= Beginning of Section =
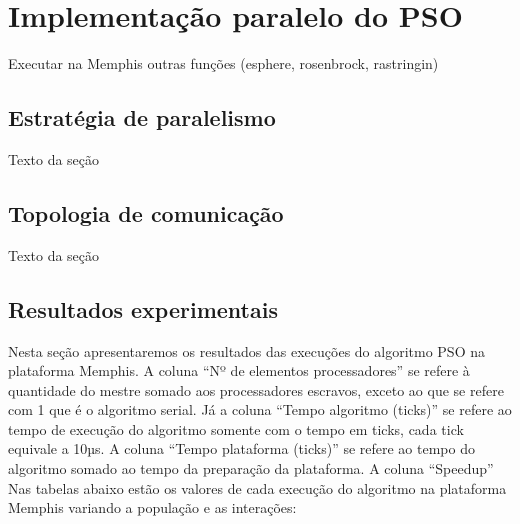 \chapter{Implementação paralelo do PSO}

Executar na Memphis outras funções (esphere, rosenbrock, rastringin)

\section{Estratégia de paralelismo}

Texto da seção

\section{Topologia de comunicação}

Texto da seção

\section{Resultados experimentais}

Nesta seção apresentaremos os resultados das execuções do algoritmo PSO na plataforma Memphis.
A coluna “Nº de elementos processadores” se refere à quantidade do mestre somado aos processadores escravos, exceto ao que se refere com 1 que é o algoritmo serial. Já a coluna “Tempo algoritmo (ticks)” se refere ao tempo de execução do algoritmo somente com o tempo em ticks, cada tick equivale a 10µs. A coluna “Tempo plataforma (ticks)” se refere ao tempo do algoritmo somado ao tempo da preparação da plataforma. A coluna “Speedup”
Nas tabelas abaixo estão os valores de cada execução do algoritmo na plataforma Memphis variando a população e as interações:



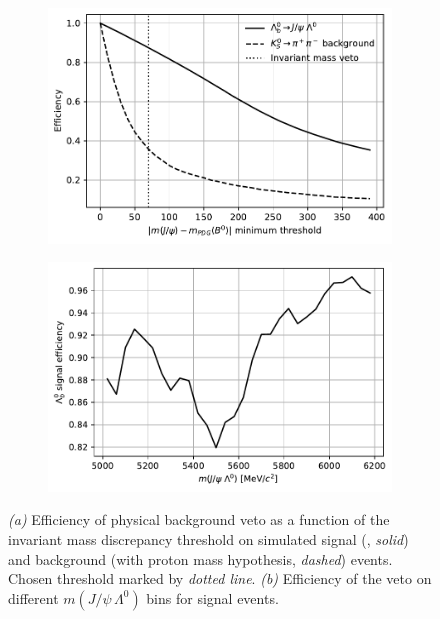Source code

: \begin{figure}[t]
	\centering
	\begin{subfigure}{.45\textwidth}
		\includegraphics[height=.2\textheight]{graphics/04-event_selection/phys_veto_efficiencies.pdf}
		\caption{}
		\label{fig:4:phys_bkg_veto_eff_thres}
	\end{subfigure}
	\begin{subfigure}{.45\textwidth}
		\includegraphics[height=.2\textheight]{graphics/04-event_selection/phys_veto_sig_efficiencies_per_bin.pdf}
		\caption{}
		\label{fig:4:phys_bkg_veto_eff_mass}
	\end{subfigure}
	\caption{\textit{(a)} Efficiency of physical background veto as a function of the invariant mass discrepancy threshold on simulated signal (\demonstratorshort, \textit{solid}) and background (\physbkgshort with proton mass hypothesis, \textit{dashed}) events. Chosen threshold marked by \textit{dotted line}. \textit{(b)} Efficiency of the veto on different $m(J/\psi\,\Lambda^0)$ bins for \demonstratorshort signal events.}
	\label{fig:4:phys_bkg_veto_eff}
\end{figure}

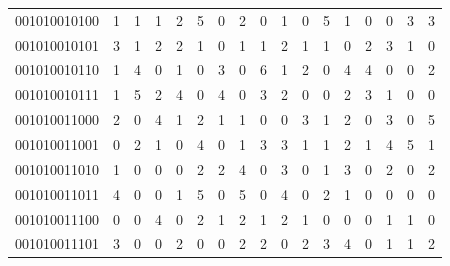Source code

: \documentclass[10pt,a4paper]{article}
\begin{document}
\begin{longtable}{ |c|c|c|c|c|c|c|c|c|c|c|c|c|c|c|c|c| }
    001010010100              & 1                            & 1                                & 1                            & 2                              & 5   & 0   & 2   & 0   & 1   & 0   & 5   & 1   & 0   & 0   & 3   & 3   \\
    001010010101              & 3                            & 1                                & 2                            & 2                              & 1   & 0   & 1   & 1   & 2   & 1   & 1   & 0   & 2   & 3   & 1   & 0   \\
    001010010110              & 1                            & 4                                & 0                            & 1                              & 0   & 3   & 0   & 6   & 1   & 2   & 0   & 4   & 4   & 0   & 0   & 2   \\
    001010010111              & 1                            & 5                                & 2                            & 4                              & 0   & 4   & 0   & 3   & 2   & 0   & 0   & 2   & 3   & 1   & 0   & 0   \\
    001010011000              & 2                            & 0                                & 4                            & 1                              & 2   & 1   & 1   & 0   & 0   & 3   & 1   & 2   & 0   & 3   & 0   & 5   \\
    001010011001              & 0                            & 2                                & 1                            & 0                              & 4   & 0   & 1   & 3   & 3   & 1   & 1   & 2   & 1   & 4   & 5   & 1   \\
    001010011010              & 1                            & 0                                & 0                            & 0                              & 2   & 2   & 4   & 0   & 3   & 0   & 1   & 3   & 0   & 2   & 0   & 2   \\
    001010011011              & 4                            & 0                                & 0                            & 1                              & 5   & 0   & 5   & 0   & 4   & 0   & 2   & 1   & 0   & 0   & 0   & 0   \\
    001010011100              & 0                            & 0                                & 4                            & 0                              & 2   & 1   & 2   & 1   & 2   & 1   & 0   & 0   & 0   & 1   & 1   & 0   \\
    001010011101              & 3                            & 0                                & 0                            & 2                              & 0   & 0   & 2   & 2   & 0   & 2   & 3   & 4   & 0   & 1   & 1   & 2   \\

\end{longtable}
\end{document}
= End of Section =
- Task instructions -
Nothing but the pictures may be dropped; restate the material word for word.

- Response to this task -
 \chapter{Implementação paralelo do PSO}

Executar na Memphis outras funções (esphere, rosenbrock, rastringin)

\section{Estratégia de paralelismo}

Texto da seção

\section{Topologia de comunicação}

Texto da seção

\section{Resultados experimentais}

Nesta seção apresentaremos os resultados das execuções do algoritmo PSO na plataforma Memphis.
A coluna “Nº de elementos processadores” se refere à quantidade do mestre somado aos processadores escravos, exceto ao que se refere com 1 que é o algoritmo serial. Já a coluna “Tempo algoritmo (ticks)” se refere ao tempo de execução do algoritmo somente com o tempo em ticks, cada tick equivale a 10µs. A coluna “Tempo plataforma (ticks)” se refere ao tempo do algoritmo somado ao tempo da preparação da plataforma. A coluna “Speedup”
Nas tabelas abaixo estão os valores de cada execução do algoritmo na plataforma Memphis variando a população e as interações:



Source code

: \begin{figure}[t]
	\centering
	\begin{subfigure}{.45\textwidth}
		\includegraphics[height=.2\textheight]{graphics/04-event_selection/phys_veto_efficiencies.pdf}
		\caption{}
		\label{fig:4:phys_bkg_veto_eff_thres}
	\end{subfigure}
	\begin{subfigure}{.45\textwidth}
		\includegraphics[height=.2\textheight]{graphics/04-event_selection/phys_veto_sig_efficiencies_per_bin.pdf}
		\caption{}
		\label{fig:4:phys_bkg_veto_eff_mass}
	\end{subfigure}
	\caption{\textit{(a)} Efficiency of physical background veto as a function of the invariant mass discrepancy threshold on simulated signal (\demonstratorshort, \textit{solid}) and background (\physbkgshort with proton mass hypothesis, \textit{dashed}) events. Chosen threshold marked by \textit{dotted line}. \textit{(b)} Efficiency of the veto on different $m(J/\psi\,\Lambda^0)$ bins for \demonstratorshort signal events.}
	\label{fig:4:phys_bkg_veto_eff}
\end{figure}

Source code

: \documentclass[10pt,a4paper]{article}
\begin{document}
\begin{longtable}{ |c|c|c|c|c|c|c|c|c|c|c|c|c|c|c|c|c| }
    001010010100              & 1                            & 1                                & 1                            & 2                              & 5   & 0   & 2   & 0   & 1   & 0   & 5   & 1   & 0   & 0   & 3   & 3   \\
    001010010101              & 3                            & 1                                & 2                            & 2                              & 1   & 0   & 1   & 1   & 2   & 1   & 1   & 0   & 2   & 3   & 1   & 0   \\
    001010010110              & 1                            & 4                                & 0                            & 1                              & 0   & 3   & 0   & 6   & 1   & 2   & 0   & 4   & 4   & 0   & 0   & 2   \\
    001010010111              & 1                            & 5                                & 2                            & 4                              & 0   & 4   & 0   & 3   & 2   & 0   & 0   & 2   & 3   & 1   & 0   & 0   \\
    001010011000              & 2                            & 0                                & 4                            & 1                              & 2   & 1   & 1   & 0   & 0   & 3   & 1   & 2   & 0   & 3   & 0   & 5   \\
    001010011001              & 0                            & 2                                & 1                            & 0                              & 4   & 0   & 1   & 3   & 3   & 1   & 1   & 2   & 1   & 4   & 5   & 1   \\
    001010011010              & 1                            & 0                                & 0                            & 0                              & 2   & 2   & 4   & 0   & 3   & 0   & 1   & 3   & 0   & 2   & 0   & 2   \\
    001010011011              & 4                            & 0                                & 0                            & 1                              & 5   & 0   & 5   & 0   & 4   & 0   & 2   & 1   & 0   & 0   & 0   & 0   \\
    001010011100              & 0                            & 0                                & 4                            & 0                              & 2   & 1   & 2   & 1   & 2   & 1   & 0   & 0   & 0   & 1   & 1   & 0   \\
    001010011101              & 3                            & 0                                & 0                            & 2                              & 0   & 0   & 2   & 2   & 0   & 2   & 3   & 4   & 0   & 1   & 1   & 2   \\

\end{longtable}
\end{document}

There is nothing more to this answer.